■ Action item: Check each line of the listing for the string "exists". Copy those where it appears.
= Beginning of Section =
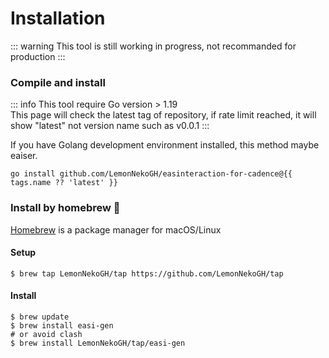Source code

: <script setup lang="ts">
import { onMounted, ref } from 'vue'
import axios from 'axios'

const tags = ref<{name: string}[]>([])

onMounted(() => {
  axios.get('https://api.github.com/repos/lemonnekogh/easinteraction-for-cadence/tags', {
    headers: {
      Authorization:`Bearer ${import.meta.env.VITE_APP_PAT}`
      }}).then(it => tags.value = it.data[0])
})
</script>
# Installation

::: warning
This tool is still working in progress, not recommanded for production
:::

### Compile and install
::: info
This tool require Go version > 1.19  
This page will check the latest tag of repository, if rate limit reached, it will show "latest" not version name such as v0.0.1
:::

If you have Golang development environment installed, this method maybe eaiser. 
```shell-vue
go install github.com/LemonNekoGH/easinteraction-for-cadence@{{ tags.name ?? 'latest' }}
```

### Install by homebrew :beer:
[Homebrew](https://brew.sh) is a package manager for macOS/Linux
#### Setup
```shell
$ brew tap LemonNekoGH/tap https://github.com/LemonNekoGH/tap
```
#### Install
```shell
$ brew update
$ brew install easi-gen
# or avoid clash
$ brew install LemonNekoGH/tap/easi-gen
```

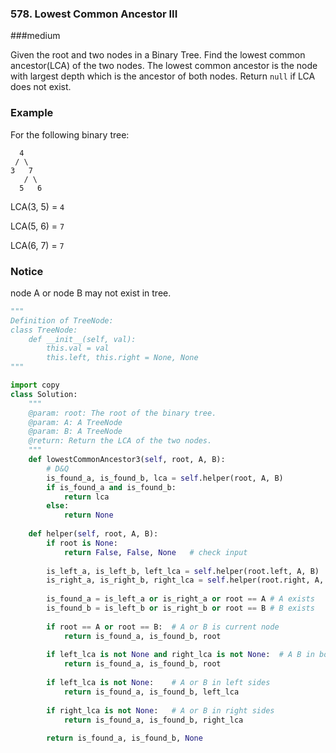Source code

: ### 578. Lowest Common Ancestor III

###medium

Given the root and two nodes in a Binary Tree. Find the lowest common ancestor(LCA) of the two nodes.
The lowest common ancestor is the node with largest depth which is the ancestor of both nodes.
Return `null` if LCA does not exist.

### Example

For the following binary tree:

```
  4
 / \
3   7
   / \
  5   6
```

LCA(3, 5) = `4`

LCA(5, 6) = `7`

LCA(6, 7) = `7`

### Notice

node A or node B may not exist in tree.

```python
"""
Definition of TreeNode:
class TreeNode:
    def __init__(self, val):
        this.val = val
        this.left, this.right = None, None
"""

import copy
class Solution:
    """
    @param: root: The root of the binary tree.
    @param: A: A TreeNode
    @param: B: A TreeNode
    @return: Return the LCA of the two nodes.
    """
    def lowestCommonAncestor3(self, root, A, B):
        # D&Q
        is_found_a, is_found_b, lca = self.helper(root, A, B)
        if is_found_a and is_found_b:
            return lca
        else:
            return None
    
    def helper(self, root, A, B):
        if root is None:
            return False, False, None   # check input
        
        is_left_a, is_left_b, left_lca = self.helper(root.left, A, B)
        is_right_a, is_right_b, right_lca = self.helper(root.right, A, B)
        
        is_found_a = is_left_a or is_right_a or root == A # A exists
        is_found_b = is_left_b or is_right_b or root == B # B exists
        
        if root == A or root == B:  # A or B is current node
            return is_found_a, is_found_b, root
        
        if left_lca is not None and right_lca is not None:  # A B in both sides
            return is_found_a, is_found_b, root
            
        if left_lca is not None:    # A or B in left sides
            return is_found_a, is_found_b, left_lca
        
        if right_lca is not None:   # A or B in right sides
            return is_found_a, is_found_b, right_lca
        
        return is_found_a, is_found_b, None
```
= End of Section =
■ Problem solution:
        is_found_a = is_left_a or is_right_a or root == A # A exists
        is_found_b = is_left_b or is_right_b or root == B # B exists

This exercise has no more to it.